Privacidade, intimidade, anonimato, direito ao sigilo, tudo isso é deixado de fora das premissas da sociedade de consumidores ou rotineiramente confiscado na entrada pelos seguranças. Na sociedade de consumidores, todos nós somos consumidores de mercadorias, e estas são destinadas ao consumo; uma vez que somos mercadorias, nos vemos obrigados a criar uma demanda de nós mesmos. A internet, com os blogs e o Facebook, versões de mercado das ruas comerciais, destinadas aos pobres, dos salões finos voltados para os VIPs, tende a seguir os padrões estabelecidos pelas fábricas de celebridades públicas; os promotores tendem a ter uma consciência aguda de que, quanto mais íntimo, picante e escandaloso for o conteúdo dos comerciais, mais atraente e exitosa será a promoção e melhores serão as avaliações (da TV, das revistas glamorosas, dos tabloides atrás de celebridades etc.).

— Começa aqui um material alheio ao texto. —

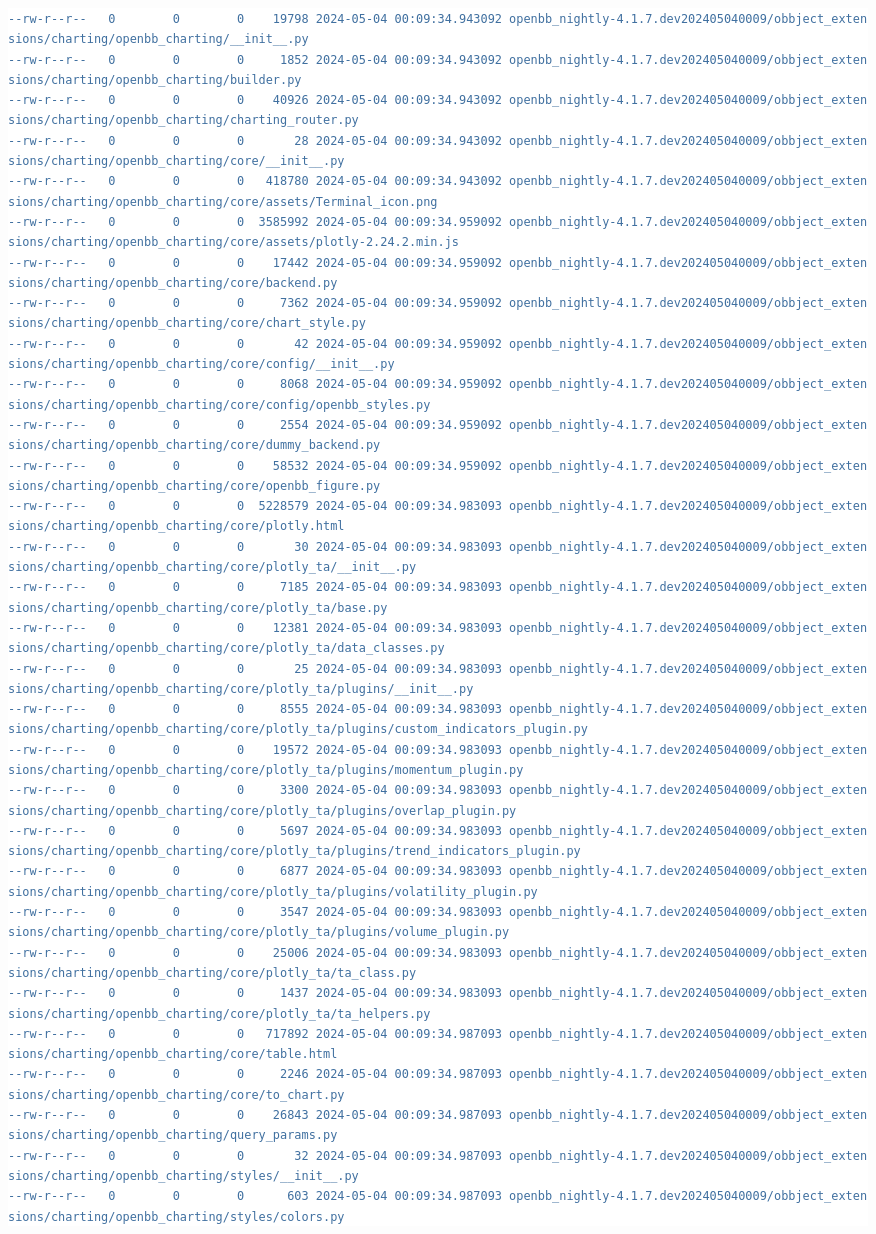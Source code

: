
 ```diff
--rw-r--r--   0        0        0    19798 2024-05-04 00:09:34.943092 openbb_nightly-4.1.7.dev202405040009/obbject_extensions/charting/openbb_charting/__init__.py
--rw-r--r--   0        0        0     1852 2024-05-04 00:09:34.943092 openbb_nightly-4.1.7.dev202405040009/obbject_extensions/charting/openbb_charting/builder.py
--rw-r--r--   0        0        0    40926 2024-05-04 00:09:34.943092 openbb_nightly-4.1.7.dev202405040009/obbject_extensions/charting/openbb_charting/charting_router.py
--rw-r--r--   0        0        0       28 2024-05-04 00:09:34.943092 openbb_nightly-4.1.7.dev202405040009/obbject_extensions/charting/openbb_charting/core/__init__.py
--rw-r--r--   0        0        0   418780 2024-05-04 00:09:34.943092 openbb_nightly-4.1.7.dev202405040009/obbject_extensions/charting/openbb_charting/core/assets/Terminal_icon.png
--rw-r--r--   0        0        0  3585992 2024-05-04 00:09:34.959092 openbb_nightly-4.1.7.dev202405040009/obbject_extensions/charting/openbb_charting/core/assets/plotly-2.24.2.min.js
--rw-r--r--   0        0        0    17442 2024-05-04 00:09:34.959092 openbb_nightly-4.1.7.dev202405040009/obbject_extensions/charting/openbb_charting/core/backend.py
--rw-r--r--   0        0        0     7362 2024-05-04 00:09:34.959092 openbb_nightly-4.1.7.dev202405040009/obbject_extensions/charting/openbb_charting/core/chart_style.py
--rw-r--r--   0        0        0       42 2024-05-04 00:09:34.959092 openbb_nightly-4.1.7.dev202405040009/obbject_extensions/charting/openbb_charting/core/config/__init__.py
--rw-r--r--   0        0        0     8068 2024-05-04 00:09:34.959092 openbb_nightly-4.1.7.dev202405040009/obbject_extensions/charting/openbb_charting/core/config/openbb_styles.py
--rw-r--r--   0        0        0     2554 2024-05-04 00:09:34.959092 openbb_nightly-4.1.7.dev202405040009/obbject_extensions/charting/openbb_charting/core/dummy_backend.py
--rw-r--r--   0        0        0    58532 2024-05-04 00:09:34.959092 openbb_nightly-4.1.7.dev202405040009/obbject_extensions/charting/openbb_charting/core/openbb_figure.py
--rw-r--r--   0        0        0  5228579 2024-05-04 00:09:34.983093 openbb_nightly-4.1.7.dev202405040009/obbject_extensions/charting/openbb_charting/core/plotly.html
--rw-r--r--   0        0        0       30 2024-05-04 00:09:34.983093 openbb_nightly-4.1.7.dev202405040009/obbject_extensions/charting/openbb_charting/core/plotly_ta/__init__.py
--rw-r--r--   0        0        0     7185 2024-05-04 00:09:34.983093 openbb_nightly-4.1.7.dev202405040009/obbject_extensions/charting/openbb_charting/core/plotly_ta/base.py
--rw-r--r--   0        0        0    12381 2024-05-04 00:09:34.983093 openbb_nightly-4.1.7.dev202405040009/obbject_extensions/charting/openbb_charting/core/plotly_ta/data_classes.py
--rw-r--r--   0        0        0       25 2024-05-04 00:09:34.983093 openbb_nightly-4.1.7.dev202405040009/obbject_extensions/charting/openbb_charting/core/plotly_ta/plugins/__init__.py
--rw-r--r--   0        0        0     8555 2024-05-04 00:09:34.983093 openbb_nightly-4.1.7.dev202405040009/obbject_extensions/charting/openbb_charting/core/plotly_ta/plugins/custom_indicators_plugin.py
--rw-r--r--   0        0        0    19572 2024-05-04 00:09:34.983093 openbb_nightly-4.1.7.dev202405040009/obbject_extensions/charting/openbb_charting/core/plotly_ta/plugins/momentum_plugin.py
--rw-r--r--   0        0        0     3300 2024-05-04 00:09:34.983093 openbb_nightly-4.1.7.dev202405040009/obbject_extensions/charting/openbb_charting/core/plotly_ta/plugins/overlap_plugin.py
--rw-r--r--   0        0        0     5697 2024-05-04 00:09:34.983093 openbb_nightly-4.1.7.dev202405040009/obbject_extensions/charting/openbb_charting/core/plotly_ta/plugins/trend_indicators_plugin.py
--rw-r--r--   0        0        0     6877 2024-05-04 00:09:34.983093 openbb_nightly-4.1.7.dev202405040009/obbject_extensions/charting/openbb_charting/core/plotly_ta/plugins/volatility_plugin.py
--rw-r--r--   0        0        0     3547 2024-05-04 00:09:34.983093 openbb_nightly-4.1.7.dev202405040009/obbject_extensions/charting/openbb_charting/core/plotly_ta/plugins/volume_plugin.py
--rw-r--r--   0        0        0    25006 2024-05-04 00:09:34.983093 openbb_nightly-4.1.7.dev202405040009/obbject_extensions/charting/openbb_charting/core/plotly_ta/ta_class.py
--rw-r--r--   0        0        0     1437 2024-05-04 00:09:34.983093 openbb_nightly-4.1.7.dev202405040009/obbject_extensions/charting/openbb_charting/core/plotly_ta/ta_helpers.py
--rw-r--r--   0        0        0   717892 2024-05-04 00:09:34.987093 openbb_nightly-4.1.7.dev202405040009/obbject_extensions/charting/openbb_charting/core/table.html
--rw-r--r--   0        0        0     2246 2024-05-04 00:09:34.987093 openbb_nightly-4.1.7.dev202405040009/obbject_extensions/charting/openbb_charting/core/to_chart.py
--rw-r--r--   0        0        0    26843 2024-05-04 00:09:34.987093 openbb_nightly-4.1.7.dev202405040009/obbject_extensions/charting/openbb_charting/query_params.py
--rw-r--r--   0        0        0       32 2024-05-04 00:09:34.987093 openbb_nightly-4.1.7.dev202405040009/obbject_extensions/charting/openbb_charting/styles/__init__.py
--rw-r--r--   0        0        0      603 2024-05-04 00:09:34.987093 openbb_nightly-4.1.7.dev202405040009/obbject_extensions/charting/openbb_charting/styles/colors.py
```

O resultado geral é uma sociedade confessional, com microfones plantados dentro de confessionários e megafones em praças públicas. A participação na sociedade confessional é convidativamente aberta a todos, mas há uma grave penalidade para quem fica de fora. Os que relutam em ingressar são ensinados (em geral do modo mais duro) que a versão atualizada do Cogito de Descartes é Sou visto, logo sou e quanto mais pessoas me veem, mais eu sou[2]

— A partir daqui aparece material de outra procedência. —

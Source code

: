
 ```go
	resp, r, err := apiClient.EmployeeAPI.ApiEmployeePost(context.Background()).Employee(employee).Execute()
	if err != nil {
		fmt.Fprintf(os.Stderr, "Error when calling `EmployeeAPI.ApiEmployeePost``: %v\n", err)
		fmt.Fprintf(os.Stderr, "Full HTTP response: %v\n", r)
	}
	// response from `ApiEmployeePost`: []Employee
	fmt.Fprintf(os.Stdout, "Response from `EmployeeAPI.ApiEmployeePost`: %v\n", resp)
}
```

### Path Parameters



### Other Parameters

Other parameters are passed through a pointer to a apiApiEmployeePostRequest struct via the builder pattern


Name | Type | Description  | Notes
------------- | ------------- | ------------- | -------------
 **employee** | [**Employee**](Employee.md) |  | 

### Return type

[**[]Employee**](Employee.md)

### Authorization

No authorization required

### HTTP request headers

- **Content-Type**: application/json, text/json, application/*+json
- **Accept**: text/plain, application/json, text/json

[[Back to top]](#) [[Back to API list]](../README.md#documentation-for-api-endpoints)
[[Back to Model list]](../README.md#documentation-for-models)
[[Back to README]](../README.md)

Em uma sociedade do espetáculo, confessional, totalmente escancarada, Bauman vai mais além ao afirmar:

Perdendo a memória, as pessoas se tornam incapazes de qualquer questionamento crítico de si mesmas e do mundo à sua volta. Perdendo os poderes da individualidade e da associação, estão privados de suas sensibilidades básicas em termos morais e políticos. Em última instância, perdem sua sensibilidade em relação a outros seres humanos[3].

Guy Debord vai dizer que no mundo realmente reinvertido, o verdadeiro é um momento do falso[4].

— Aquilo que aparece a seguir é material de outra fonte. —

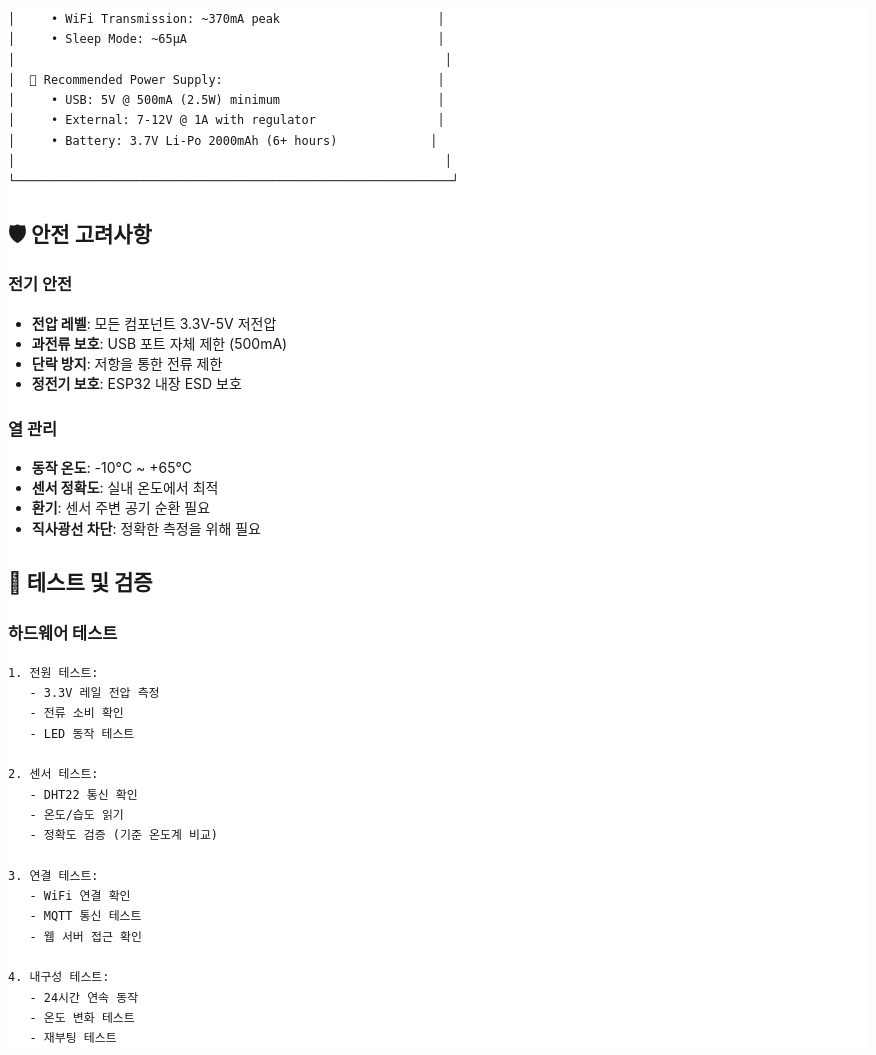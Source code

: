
 ```
│     • WiFi Transmission: ~370mA peak                      │
│     • Sleep Mode: ~65μA                                   │
│                                                            │
│  🔋 Recommended Power Supply:                              │
│     • USB: 5V @ 500mA (2.5W) minimum                      │
│     • External: 7-12V @ 1A with regulator                 │
│     • Battery: 3.7V Li-Po 2000mAh (6+ hours)             │
│                                                            │
└─────────────────────────────────────────────────────────────┘
```

## 🛡️ 안전 고려사항

### 전기 안전
- **전압 레벨**: 모든 컴포넌트 3.3V-5V 저전압
- **과전류 보호**: USB 포트 자체 제한 (500mA)
- **단락 방지**: 저항을 통한 전류 제한
- **정전기 보호**: ESP32 내장 ESD 보호

### 열 관리
- **동작 온도**: -10°C ~ +65°C
- **센서 정확도**: 실내 온도에서 최적
- **환기**: 센서 주변 공기 순환 필요
- **직사광선 차단**: 정확한 측정을 위해 필요

## 🧪 테스트 및 검증

### 하드웨어 테스트
```
1. 전원 테스트:
   - 3.3V 레일 전압 측정
   - 전류 소비 확인
   - LED 동작 테스트

2. 센서 테스트:
   - DHT22 통신 확인
   - 온도/습도 읽기
   - 정확도 검증 (기준 온도계 비교)

3. 연결 테스트:
   - WiFi 연결 확인
   - MQTT 통신 테스트
   - 웹 서버 접근 확인

4. 내구성 테스트:
   - 24시간 연속 동작
   - 온도 변화 테스트
   - 재부팅 테스트
```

Hoje em dia é importante chamar atenção de alguma forma, procurar o espetáculo para ficar conhecido e conseguir algo a partir daí; desde uma simples aparição na tv até uma vaga no congresso.

Em época de eleições, o espetáculo se torna lugar comum porque tem potencial para atrair eleitores.

Mario Vargas Llosa, na obra A civilização do espetáculo igualmente irá criticar essa mediatização desenfreada da vida humana, que deteriora relações, moral, criação humana e artística.

O que é privado em nossos dias? Uma das consequências involuntárias da revolução informática foi a volatilização das fronteiras que o separavam do público, confundindo-se ambos num happening em que todos somos ao mesmo tempo espectadores e atores, em que nos exibimos reciprocamente, ostentamos nossa vida privada e nos divertimos observando a alheia, num strip tease generalizado no qual nada ficou a salvo da mórbida curiosidade de um público depravado pela necedade.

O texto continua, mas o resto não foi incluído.